EXERCISE DESCRIPTION: Nothing but the lines from the start of the records through the line that contains "prenaučenosti i nedovoljne" is to be copied, and each is to be copied exactly.

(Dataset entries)
**********

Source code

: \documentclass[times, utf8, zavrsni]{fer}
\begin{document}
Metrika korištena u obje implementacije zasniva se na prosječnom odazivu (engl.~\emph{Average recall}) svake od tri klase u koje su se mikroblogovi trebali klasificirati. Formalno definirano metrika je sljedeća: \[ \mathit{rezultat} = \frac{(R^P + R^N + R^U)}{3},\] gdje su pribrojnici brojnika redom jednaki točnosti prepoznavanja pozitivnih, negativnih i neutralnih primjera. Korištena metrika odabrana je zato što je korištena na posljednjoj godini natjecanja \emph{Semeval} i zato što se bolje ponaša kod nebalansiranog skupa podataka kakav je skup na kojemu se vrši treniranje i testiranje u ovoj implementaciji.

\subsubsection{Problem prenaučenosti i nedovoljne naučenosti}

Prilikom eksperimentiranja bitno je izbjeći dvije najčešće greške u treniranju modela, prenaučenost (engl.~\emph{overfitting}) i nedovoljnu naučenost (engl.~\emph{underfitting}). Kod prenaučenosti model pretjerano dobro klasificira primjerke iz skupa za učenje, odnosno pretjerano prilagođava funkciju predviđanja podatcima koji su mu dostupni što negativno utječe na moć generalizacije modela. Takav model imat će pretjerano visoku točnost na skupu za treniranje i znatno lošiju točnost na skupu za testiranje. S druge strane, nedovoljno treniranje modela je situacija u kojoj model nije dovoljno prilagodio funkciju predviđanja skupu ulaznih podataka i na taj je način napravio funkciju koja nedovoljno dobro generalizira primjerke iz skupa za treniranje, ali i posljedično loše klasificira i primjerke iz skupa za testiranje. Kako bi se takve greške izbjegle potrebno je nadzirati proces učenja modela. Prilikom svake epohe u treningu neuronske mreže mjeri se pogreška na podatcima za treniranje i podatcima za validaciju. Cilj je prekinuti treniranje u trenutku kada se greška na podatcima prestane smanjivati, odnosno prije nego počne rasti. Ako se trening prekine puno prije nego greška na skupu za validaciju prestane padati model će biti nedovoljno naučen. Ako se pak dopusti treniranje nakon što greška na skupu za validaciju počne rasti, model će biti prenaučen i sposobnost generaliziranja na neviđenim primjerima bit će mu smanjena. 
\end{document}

**********

OUTPUT OF THE EXERCISE:
Source code

: \documentclass[times, utf8, zavrsni]{fer}
\begin{document}
Metrika korištena u obje implementacije zasniva se na prosječnom odazivu (engl.~\emph{Average recall}) svake od tri klase u koje su se mikroblogovi trebali klasificirati. Formalno definirano metrika je sljedeća: \[ \mathit{rezultat} = \frac{(R^P + R^N + R^U)}{3},\] gdje su pribrojnici brojnika redom jednaki točnosti prepoznavanja pozitivnih, negativnih i neutralnih primjera. Korištena metrika odabrana je zato što je korištena na posljednjoj godini natjecanja \emph{Semeval} i zato što se bolje ponaša kod nebalansiranog skupa podataka kakav je skup na kojemu se vrši treniranje i testiranje u ovoj implementaciji.

\subsubsection{Problem prenaučenosti i nedovoljne naučenosti}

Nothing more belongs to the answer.